|The History of Audiobooks|
It is easy to make the assumption that audiobooks are a recent invention because of the technical terms mentioned when discussing them, i.e., CD's, downloadable digital formats, mp3's, PDA's. But, in fact, audiobooks have a unique and fascinating history.
Recordings of books in audio formats have been around for a very long time. In 1933, anthropologist J.P. Harrington drove through North America recording oral histories of Native American tribes on aluminum discs using a car-powered turntable.
The Library of Congress recordings made especially for the American Foundation for the Blind were first introduced over a half century ago. And according to Robin Whitten, the editor and founder of AudioFile (the only magazine which is dedicated solely to the audiobook industry), Caedmon (now a subsidiary of Harper Collins Publishers) can be credited with having started the recordings of literature more than 50 years ago.
Whitten says that Caedmon was just a small New York company when they started recording the audio of great authors and poets of the 1950's. Specifically, he said some of the earliest recordings were by greats such as Dylan Thomas, T.S. Eliot, Fitzgerald and Robert Frost.
A historical perspective is given by Marianne Roney:
In January of 1952, Barbara Cohen and Miss Roney met with Dylan Thomas in the bar of the Chelsea Hotel and persuaded him to record some of his poetry. Although spoken-word records were almost unheard of at the time, Cohen and Roney knew that Thomas's poetry was shocking, moving, and important, and that they wanted to record it to preserve the sounds. With the promise of $500, and much coaxing and cajoling, a recording session was arranged.
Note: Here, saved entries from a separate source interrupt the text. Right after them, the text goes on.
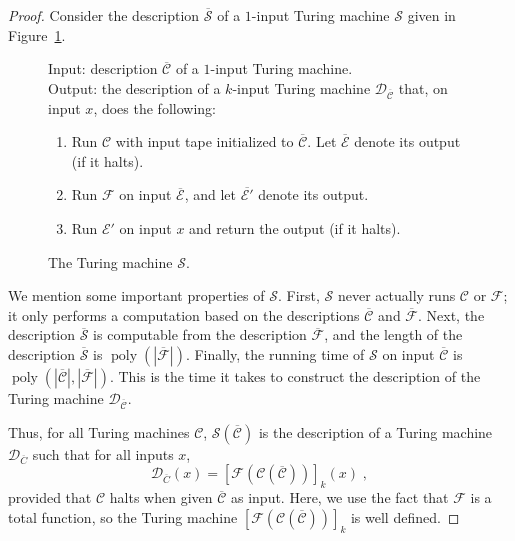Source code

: \documentclass[11pt]{article}
\theoremstyle{definition}
\DeclareMathOperator{\poly}{poly}
\renewcommand{\cal}[1]{\mathcal{#1}}
\newenvironment{gamespec}{
  \begin{mdframed}[style=figstyle]}{
  \end{mdframed}}
\begin{document}
\begin{proof}
	
	Consider the description $\overline{\cal{S}}$ of a $1$-input Turing machine
  $\cal{S}$ given in Figure~\ref{fig:halt_s}.

  \begin{figure}[!htb]
    \centering
    \begin{gamespec}
      Input: description $\overline{\cal{C}}$ of a $1$-input Turing machine.
      \\[9pt]
      Output: the description of a $k$-input Turing machine
      $\cal{D}_{\overline{\cal{C}}}$ that, on input $x$, does the following:
      \begin{enumerate}
      \item Run $\cal{C}$ with input tape initialized to $\overline{\cal{C}}$. 
        Let $\overline{\cal{E}}$ denote its output (if it halts). 
		
      \item Run $\cal{F}$ on input $\overline{\cal{E}}$, and let
        $\overline{\cal{E}'}$ denote its output.
      \item Run $\cal{E}'$ on input $x$ and return the output (if it halts).
      \end{enumerate}
    \end{gamespec}
  \caption{The Turing machine $\cal{S}$.}
  \label{fig:halt_s}
\end{figure}

We mention some important properties of $\cal{S}$.
First, $\cal{S}$ never actually runs $\cal{C}$ or $\cal{F}$; it only performs a
computation based on the descriptions $\overline{\cal{C}}$ and
$\overline{\cal{F}}$.
Next, the description $\overline{\cal{S}}$ is computable from the description
$\overline{\cal{F}}$, and the length of the description $\overline{\cal{S}}$ is
$\poly(|\overline{\cal{F}}|)$.
Finally, the running time of $\cal{S}$ on input $\overline{\cal{C}}$ is
$\poly(|\overline{\cal{C}}|,|\overline{\cal{F}}|)$.
This is the time it takes to construct the description of the Turing machine
$\cal{D}_{\overline{\cal{C}}}$.

Thus, for all Turing machines $\cal{C}$, $\cal{S}(\overline{\cal{C}})$ is the
description of a Turing machine $\cal{D}_{\overline{C}}$ such that for all
inputs $x$,
\[
  \cal{D}_{\overline{C}}(x) =
  \left [ \cal{F}(\cal{C}(\overline{\cal{C}})) \right ]_k(x)\;,
\]
provided that $\cal{C}$ halts when given $\overline{\cal{C}}$ as input.
Here, we use the fact that $\cal{F}$ is a total function, so the Turing machine
$\left [ \cal{F}(\cal{C}(\overline{\cal{C}})) \right ]_k$ is well defined.
	

\end{proof}
\end{document}
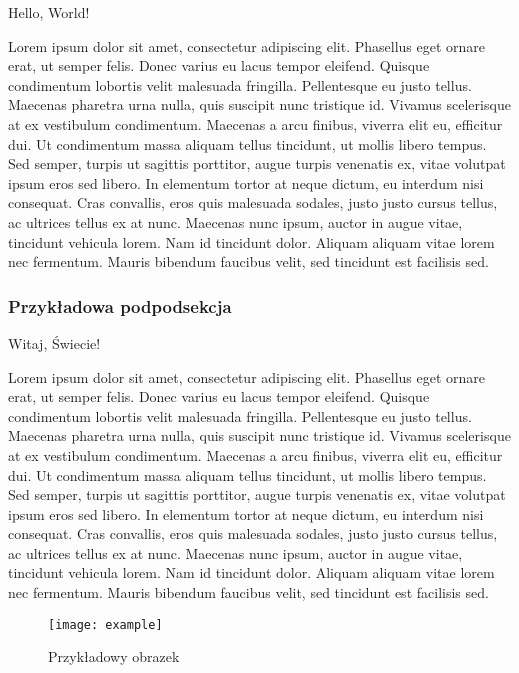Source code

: \documentclass[10pt,a4paper,titlepage,twocolumn]{article}
\begin{document}
Hello, World!

Lorem ipsum dolor sit amet, consectetur adipiscing elit. Phasellus eget ornare
erat, ut semper felis. Donec varius eu lacus tempor eleifend. Quisque
condimentum lobortis velit malesuada fringilla. Pellentesque eu justo tellus.
Maecenas pharetra urna nulla, quis suscipit nunc tristique id. Vivamus
scelerisque at ex vestibulum condimentum. Maecenas a arcu finibus, viverra elit
eu, efficitur dui. Ut condimentum massa aliquam tellus tincidunt, ut mollis
libero tempus. Sed semper, turpis ut sagittis porttitor, augue turpis venenatis
ex, vitae volutpat ipsum eros sed libero. In elementum tortor at neque dictum,
eu interdum nisi consequat. Cras convallis, eros quis malesuada sodales, justo
justo cursus tellus, ac ultrices tellus ex at nunc. Maecenas nunc ipsum, auctor
in augue vitae, tincidunt vehicula lorem. Nam id tincidunt dolor. Aliquam
aliquam vitae lorem nec fermentum. Mauris bibendum faucibus velit, sed tincidunt
est facilisis sed.

\subsubsection{Przykładowa podpodsekcja}

Witaj, Świecie!

Lorem ipsum dolor sit amet, consectetur adipiscing elit. Phasellus eget ornare
erat, ut semper felis. Donec varius eu lacus tempor eleifend. Quisque
condimentum lobortis velit malesuada fringilla. Pellentesque eu justo tellus.
Maecenas pharetra urna nulla, quis suscipit nunc tristique id. Vivamus
scelerisque at ex vestibulum condimentum. Maecenas a arcu finibus, viverra elit
eu, efficitur dui. Ut condimentum massa aliquam tellus tincidunt, ut mollis
libero tempus. Sed semper, turpis ut sagittis porttitor, augue turpis venenatis
ex, vitae volutpat ipsum eros sed libero. In elementum tortor at neque dictum,
eu interdum nisi consequat. Cras convallis, eros quis malesuada sodales, justo
justo cursus tellus, ac ultrices tellus ex at nunc. Maecenas nunc ipsum, auctor
in augue vitae, tincidunt vehicula lorem. Nam id tincidunt dolor. Aliquam
aliquam vitae lorem nec fermentum. Mauris bibendum faucibus velit, sed tincidunt
est facilisis sed.

\begin{figure}[!htp]
    \centering
    \texttt{[image: example]}
    \caption{Przykładowy obrazek}
\end{figure}
\end{document}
Thomas selected the poems, writing the list in tiny, round letters in Miss Roney's appointment book for Friday, February 15, 1952.
Caedmon Records was born the next week, named for the first poet to write in the native language of Old England.
February 15th came and went, without Thomas. After many nervous moments, the lost poet was found and the session rescheduled for February 22nd. Peter Bartok, son of the composer Bela Bartok, set up his equipment in Steinway Hall to do the recording.
Thomas began the session with Do Not Go Gentle into That Good Night and continued on in his sonorous voice with a handful of other poems. Then came the realization that the poems were long enough for only one side of a long-playing record. To fill the other side of the record, Thomas recorded a story he had sold to Harper's Bazaar, A Child's Christmas in Wales. This recording established the story as a Christmas classic and is Dylan Thomas's most widely-known work.
Those early recordings were made into vinyl records, but can arguably be considered the first collection of audiobooks ever produced. Some of those early 1950's analog recordings by Caedmon, which were performed by the greats of those days, can be purchased today on the Internet.
The transition of book recordings into audiocassette tapes happened in the late 1970's, but it wasn't until the advent of CD technology that the audiobook phenomenon really exploded.
Now audiobook technology is transitioning yet again into downloadable digital formats that can be listened to at your computer, transferred to a portable audio player, or burned to a CD. Consumers are demanding ways to multi-task in our hectic world and today's audiobooks allow readers to do that, at the same time preserving the oral tradition of storytelling that J.P. Harrington pursued many years ago.